The Ritter Business Tax Reforms

Governor Ritter is proposing three major changes in business taxation in the state, and has lined up sponsors for each of the proposals in the General Assembly.  He would eliminate the business personal property tax for the state for 30,400 small businesses, would simplify the formula used to determine Colorado’s share of corporate taxes from interstate businesses, and would end sales taxes on aircraft built in the state and sold to purchasers out of state — the same treatment that applies to most other sales.  The cost to the state of these changes would be negligible, but they represent major tax simplification for businesses.Business Personal Property Tax Cuts

According to the most recent annual report of Colorado’s Department of Local Government, which maintains state property tax statistics, 11.75% of the state’s property taxes are assessed on business personal property, like industrial equipment and computers, as opposed to real estate.  About 42% of the taxed business personal property in the state ($3.7 billion worth) is “state assessed” meaning that it belongs to airlines, railroads, pipeline companies and utilities. 

About $3.1 billion of personal property is “commercial” such as office equipment, restaurant equipment, and computers.  Another $1.2 billion in “industrial” and roughly $0.7 billion in the mining and timber industries.  Agriculture makes up only $7 million (about 0.01% of the total) as it is largely exemplt from the business personal property tax.

The National Federal of Independent Business, a small business lobbying group called the tax: “One of the most onerous and burdensome taxes Colorado small-business owners have to comply with is the business personal property tax.” They’re right.  The amounts collected from small businesses can be very small, but the cost of collecting the tax can be great.  The process of valuing business equipment is far less transparent than the process of valuing real estate where every single sale is reported to a county assessor creating a comprehensive database.  Also, the range of property types involved is much more narrow for real estate than for personal property.

Colorado has roughly half a million businesses.  But, it isn’t entirely clear how many of them currently pay the tax.  Many that are required by law to do so, do not, either intentionally, or out of ignorance of the law.

According to the Denver Post‘s analysis:

In contrast, the plan to raise the threshold for the business personal property tax from the current $2,500 to $7,000 over the next five years will cost the state a modest sum – estimated at $126,400 in 2012 – to offset the amount that local schools will lose in tax collections on the computers and other equipment deployed by small businesses.

Counties will also lose modest sums, but should reap offsetting savings by no longer having to chase after these penny-ante payments.

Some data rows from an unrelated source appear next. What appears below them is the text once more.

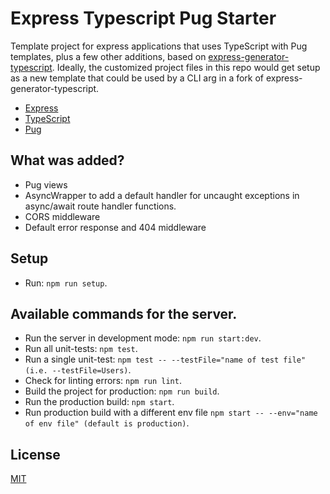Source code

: # Express Typescript Pug Starter
Template project for express applications that uses TypeScript with Pug templates, plus a few other additions, based on [express-generator-typescript](https://github.com/seanpmaxwell/express-generator-typescript). Ideally, the customized project files in this repo would get setup as a new template that could be used by a CLI arg in a fork of express-generator-typescript.

- [Express](https://www.npmjs.com/package/express)
- [TypeScript](https://www.npmjs.com/package/typescript)
- [Pug](https://www.npmjs.com/package/pug)

## What was added?
- Pug views
- AsyncWrapper to add a default handler for uncaught exceptions in async/await route handler functions.
- CORS middleware
- Default error response and 404 middleware

## Setup

- Run: `npm run setup`.


## Available commands for the server.

- Run the server in development mode: `npm run start:dev`.
- Run all unit-tests: `npm test`.
- Run a single unit-test: `npm test -- --testFile="name of test file" (i.e. --testFile=Users)`.
- Check for linting errors: `npm run lint`.
- Build the project for production: `npm run build`.
- Run the production build: `npm start`.
- Run production build with a different env file `npm start -- --env="name of env file" (default is production)`.


## License

[MIT](LICENSE)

The Arapahoe County assessor, for example, reports spending 60 percent of its auditing budget on small businesses subject to the personal property tax – while collecting just 8 percent of its revenue from that source.

In the long run, counties, cities, school boards and special districts will simply shift the revenue lost from these small personal property tax collections from the small business personal property tax collections to the real estate and larger business personal property tax base.

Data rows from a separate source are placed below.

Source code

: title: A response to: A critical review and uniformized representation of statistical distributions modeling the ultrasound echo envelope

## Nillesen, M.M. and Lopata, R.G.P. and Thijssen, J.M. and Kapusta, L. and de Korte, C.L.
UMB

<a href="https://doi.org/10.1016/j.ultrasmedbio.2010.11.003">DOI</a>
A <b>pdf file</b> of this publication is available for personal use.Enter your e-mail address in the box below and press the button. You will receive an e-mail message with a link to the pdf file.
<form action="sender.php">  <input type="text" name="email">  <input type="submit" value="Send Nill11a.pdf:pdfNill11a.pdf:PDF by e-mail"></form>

Many groups have pushed for a total elimination of the tax, but that would have a huge negative impact on the revenues of areas like Morgan County, where the personal property of big businesses make up much of the local tax base.  A 2001 study found that business personal property “accounts for 20% or more of local property tax revenues in 45 [taxing] districts.”  In all there are 1,300 such districts in the state.

Corporate Tax Changes

In Colorado, like most states, corporations that do business in multiple states first calculate their total taxable income and then apply a formula to determine what percentage Colorado should receive.  There is only the most modest federal guidance regarding how that should be done.  According to Governor Ritter, right now, in “Colorado, companies may choose one of two apportionment formulas to calculate its Colorado corporate income tax liability:

Two-Factor Method: Equally weighted sales factor (50 percent) and property factor (50 percent).

Three-Factor Method: Equally weighted sales factor (33.5 percent), property factor (33.5 percent) and payroll factor (33.5 percent).”

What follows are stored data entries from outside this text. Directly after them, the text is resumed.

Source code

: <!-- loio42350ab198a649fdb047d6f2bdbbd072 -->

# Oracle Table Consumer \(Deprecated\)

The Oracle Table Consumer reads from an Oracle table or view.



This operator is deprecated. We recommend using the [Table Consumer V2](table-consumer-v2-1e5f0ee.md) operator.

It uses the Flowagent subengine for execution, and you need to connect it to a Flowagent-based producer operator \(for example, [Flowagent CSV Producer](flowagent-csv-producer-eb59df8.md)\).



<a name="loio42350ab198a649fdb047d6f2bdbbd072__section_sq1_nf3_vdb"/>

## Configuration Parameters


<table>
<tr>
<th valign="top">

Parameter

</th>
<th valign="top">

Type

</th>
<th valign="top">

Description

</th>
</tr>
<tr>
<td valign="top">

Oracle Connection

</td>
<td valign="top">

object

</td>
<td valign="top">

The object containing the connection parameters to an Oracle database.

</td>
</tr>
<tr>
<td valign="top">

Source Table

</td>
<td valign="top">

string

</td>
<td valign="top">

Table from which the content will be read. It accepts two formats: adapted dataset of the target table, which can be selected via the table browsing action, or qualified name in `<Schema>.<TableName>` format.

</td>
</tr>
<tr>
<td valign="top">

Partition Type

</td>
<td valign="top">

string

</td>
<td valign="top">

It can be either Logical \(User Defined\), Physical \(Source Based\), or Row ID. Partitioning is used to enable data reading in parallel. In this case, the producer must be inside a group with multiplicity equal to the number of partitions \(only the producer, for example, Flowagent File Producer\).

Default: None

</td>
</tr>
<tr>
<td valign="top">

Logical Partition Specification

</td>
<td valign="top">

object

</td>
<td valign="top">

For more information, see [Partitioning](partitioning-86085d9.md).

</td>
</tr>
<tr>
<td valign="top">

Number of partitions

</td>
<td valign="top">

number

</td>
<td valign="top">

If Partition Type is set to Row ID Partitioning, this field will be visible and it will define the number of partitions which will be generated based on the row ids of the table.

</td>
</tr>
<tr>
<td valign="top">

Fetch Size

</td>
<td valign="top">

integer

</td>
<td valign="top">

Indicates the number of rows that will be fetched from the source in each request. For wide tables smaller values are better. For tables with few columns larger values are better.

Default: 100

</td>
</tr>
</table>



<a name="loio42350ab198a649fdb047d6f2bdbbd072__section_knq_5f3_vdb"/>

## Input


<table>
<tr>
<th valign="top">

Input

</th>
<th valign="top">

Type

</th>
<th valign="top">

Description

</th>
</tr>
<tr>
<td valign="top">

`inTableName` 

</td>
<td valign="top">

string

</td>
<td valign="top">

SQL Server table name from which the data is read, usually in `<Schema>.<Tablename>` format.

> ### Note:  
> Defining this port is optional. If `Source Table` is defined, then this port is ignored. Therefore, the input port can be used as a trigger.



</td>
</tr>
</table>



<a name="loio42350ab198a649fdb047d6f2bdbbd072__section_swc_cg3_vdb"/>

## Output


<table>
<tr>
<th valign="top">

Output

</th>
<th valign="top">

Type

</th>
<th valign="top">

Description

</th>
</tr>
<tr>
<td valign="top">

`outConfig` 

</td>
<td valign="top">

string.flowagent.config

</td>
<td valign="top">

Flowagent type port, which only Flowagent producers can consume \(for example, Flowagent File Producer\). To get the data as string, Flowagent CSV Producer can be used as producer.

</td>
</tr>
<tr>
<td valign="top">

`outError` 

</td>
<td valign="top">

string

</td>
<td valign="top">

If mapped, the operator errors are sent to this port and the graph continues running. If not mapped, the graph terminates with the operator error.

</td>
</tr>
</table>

He proposes to replace that with a formula that looks at sales alone, following a national trend in that direction.

Governor Ritter claims that this corporate tax proposal, along with some other unidentifed simplifications, is revenue neutral.

The Fly Away Tax

When you buy a book from Amazon, you don’t pay sales tax in Washington State.  When you live in Denver and order a car from Aurora, you don’t pay Aurora sales taxes.  In principal, some of the time, you should be paying Colorado “use taxes” on purchases from out of state, but most people don’t.

The same rule usually applies to Colorado sales taxes.  But, there is an exception to the general rule for aircraft.  If an airplane is built in Colorado, the state asserts a right to collect taxes on the sale of that plane.

This exception is largely meaningless right now, because there have only been a handful of planes built in Colorado in the last couple of decades.  But, this is about to change.  Several general aviation companies have decided to make Colorado their home.

The Denver Post is very likely wrong when it states that: “no planes are manufactured in Colorado – and they aren’t likely to be while this discriminatory tax is in effect.”  Colorado’s aircraft companies have already made major commitment to build small private planes in Colorado.  But, they are right in describing the “fly away tax” as unfair to a new manufacturing industry that Colorado would like to encourage.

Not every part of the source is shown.